Je ne vais pas vous résumer Titane et spoiler... Vous avez compris que si vous comptez voir un film, un conte, vous avez tout faux. Est-ce qu’on demande à Dali la logique de ses éléphants aux pattes arachnéennes ? Déposez votre cerveau de cartésien à l’entrée, laissez de côté les structures toutes faites, attendez-vous à voir un ovni. Je ne sais pas si c’est un bel ovni, car je sors de la salle assez mitigé avec le besoin de laisser décanter cette expérience, preuve au moins qu’il y a une matière noble en suspension…

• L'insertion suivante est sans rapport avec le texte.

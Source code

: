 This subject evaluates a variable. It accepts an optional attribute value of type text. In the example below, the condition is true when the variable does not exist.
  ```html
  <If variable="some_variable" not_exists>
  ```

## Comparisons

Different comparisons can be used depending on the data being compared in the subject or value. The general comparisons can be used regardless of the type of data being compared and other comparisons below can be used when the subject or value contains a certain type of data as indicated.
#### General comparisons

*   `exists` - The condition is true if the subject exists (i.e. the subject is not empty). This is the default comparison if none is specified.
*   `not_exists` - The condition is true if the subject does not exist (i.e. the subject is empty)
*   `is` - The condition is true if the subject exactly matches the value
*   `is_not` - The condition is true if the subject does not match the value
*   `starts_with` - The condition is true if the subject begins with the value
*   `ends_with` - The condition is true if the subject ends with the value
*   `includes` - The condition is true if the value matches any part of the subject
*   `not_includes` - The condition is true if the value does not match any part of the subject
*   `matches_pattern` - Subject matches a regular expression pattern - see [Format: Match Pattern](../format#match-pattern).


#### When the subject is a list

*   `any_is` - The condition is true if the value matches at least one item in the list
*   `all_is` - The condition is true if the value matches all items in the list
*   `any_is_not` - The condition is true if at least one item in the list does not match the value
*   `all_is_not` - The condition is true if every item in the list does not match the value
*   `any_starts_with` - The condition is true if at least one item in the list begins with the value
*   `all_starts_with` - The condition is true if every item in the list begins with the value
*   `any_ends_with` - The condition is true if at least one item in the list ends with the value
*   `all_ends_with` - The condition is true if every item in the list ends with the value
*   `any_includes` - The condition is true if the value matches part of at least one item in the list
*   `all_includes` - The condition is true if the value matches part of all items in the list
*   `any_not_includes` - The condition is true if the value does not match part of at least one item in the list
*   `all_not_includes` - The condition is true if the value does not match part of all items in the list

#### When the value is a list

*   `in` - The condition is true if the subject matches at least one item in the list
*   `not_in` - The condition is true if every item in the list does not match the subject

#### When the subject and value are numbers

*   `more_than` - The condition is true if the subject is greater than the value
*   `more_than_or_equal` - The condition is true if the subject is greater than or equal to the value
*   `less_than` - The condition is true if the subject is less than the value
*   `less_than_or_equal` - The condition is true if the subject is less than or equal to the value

J’ai mis assez longtemps à rentrer dans le film. Je me suis vite lassé de procédés et des aboutissements attendus. J’y ai vu un film de poseur voulant faire son effet sur la Croisette. Puis le film ne cesse de vous dérouter et parfois de vous envouter. Et de ce point de vue, c’est réussi. Même imparfait en beaucoup de points, c’est un cycle d’attraction – répulsion qui opère. J’ai mis assez longtemps à rentrer dans le film et tout autant à en sortir. Il y a une forte rémanence des images et de l’état émotionnel dans lequel cette expérience nous plonge. Le film imprime sa marque, sans en avoir l’air.

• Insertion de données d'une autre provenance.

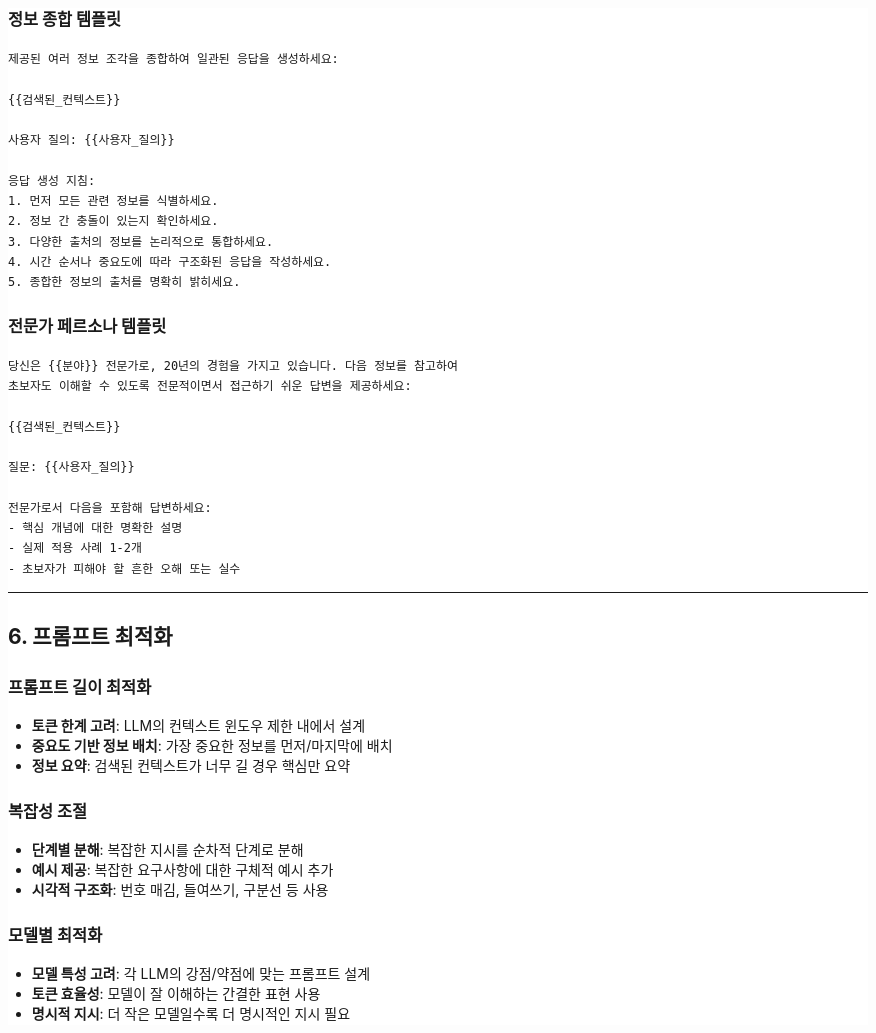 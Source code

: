 ### 정보 종합 템플릿

```
제공된 여러 정보 조각을 종합하여 일관된 응답을 생성하세요:

{{검색된_컨텍스트}}

사용자 질의: {{사용자_질의}}

응답 생성 지침:
1. 먼저 모든 관련 정보를 식별하세요.
2. 정보 간 충돌이 있는지 확인하세요.
3. 다양한 출처의 정보를 논리적으로 통합하세요.
4. 시간 순서나 중요도에 따라 구조화된 응답을 작성하세요.
5. 종합한 정보의 출처를 명확히 밝히세요.
```

### 전문가 페르소나 템플릿

```
당신은 {{분야}} 전문가로, 20년의 경험을 가지고 있습니다. 다음 정보를 참고하여 
초보자도 이해할 수 있도록 전문적이면서 접근하기 쉬운 답변을 제공하세요:

{{검색된_컨텍스트}}

질문: {{사용자_질의}}

전문가로서 다음을 포함해 답변하세요:
- 핵심 개념에 대한 명확한 설명
- 실제 적용 사례 1-2개
- 초보자가 피해야 할 흔한 오해 또는 실수
```

---

## 6. 프롬프트 최적화

### 프롬프트 길이 최적화
- **토큰 한계 고려**: LLM의 컨텍스트 윈도우 제한 내에서 설계
- **중요도 기반 정보 배치**: 가장 중요한 정보를 먼저/마지막에 배치
- **정보 요약**: 검색된 컨텍스트가 너무 길 경우 핵심만 요약

### 복잡성 조절
- **단계별 분해**: 복잡한 지시를 순차적 단계로 분해
- **예시 제공**: 복잡한 요구사항에 대한 구체적 예시 추가
- **시각적 구조화**: 번호 매김, 들여쓰기, 구분선 등 사용

### 모델별 최적화
- **모델 특성 고려**: 각 LLM의 강점/약점에 맞는 프롬프트 설계
- **토큰 효율성**: 모델이 잘 이해하는 간결한 표현 사용
- **명시적 지시**: 더 작은 모델일수록 더 명시적인 지시 필요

Quand j'en reviens à mes critères d'évaluation, la proposition coche pas mal de cases...


DONNER À VOIR. Il y a un spectacle servi par une jolie photo très pop et des images léchées, très stylisées. Il y a un point de vue. Des cadres. Des idées. Parfois cela chante à l’œil, parfois cela le révulse. Certaines images resteront probablement gravées dans notre cortex. Le film offre à voir différentes arènes, plusieurs groupes sociaux, plusieurs milieux, tous symboliques. Et surtout, des corps, du mouvement, puisque c’est son sujet. Il emprunte aux codes de différents genres, bref, il est riche. Les acteurs sont assez éblouissants, Lindon en tête.


DONNER À RESSENTIR. Oui, j’ai vécu des émotions différentes, y compris l’ennui, le dégoût et l’incompréhension, la confusion, l'agacement. Mais aussi le rire, la surprise et dans une faible mesure l’angoisse. J’ai été ému à mon cerveau défendant. J’ai été plongé dans un maelstrom de sentiments qu’on ne saurait vraiment examiner à la loupe et qui implique que je prenne 48h pour savoir quoi penser du film.


DONNER À COMPRENDRE. Le film retourne le cerveau, interroge nos attentes, notre place. Bien sûr, il pose la question du genre et de l’identité (sur le fond comme sur la forme), il joue de la monstruosité. Que vous voyiez à la fin une morale simple ou complexe, le film vous posera question. L’intrigue est simpliste, mais du fait de la forte virtualité des motivations, des sentiments, l’interprétation est difficile. Et derrière ce parcours confus, une tension s’instaure pourtant à bas bruit.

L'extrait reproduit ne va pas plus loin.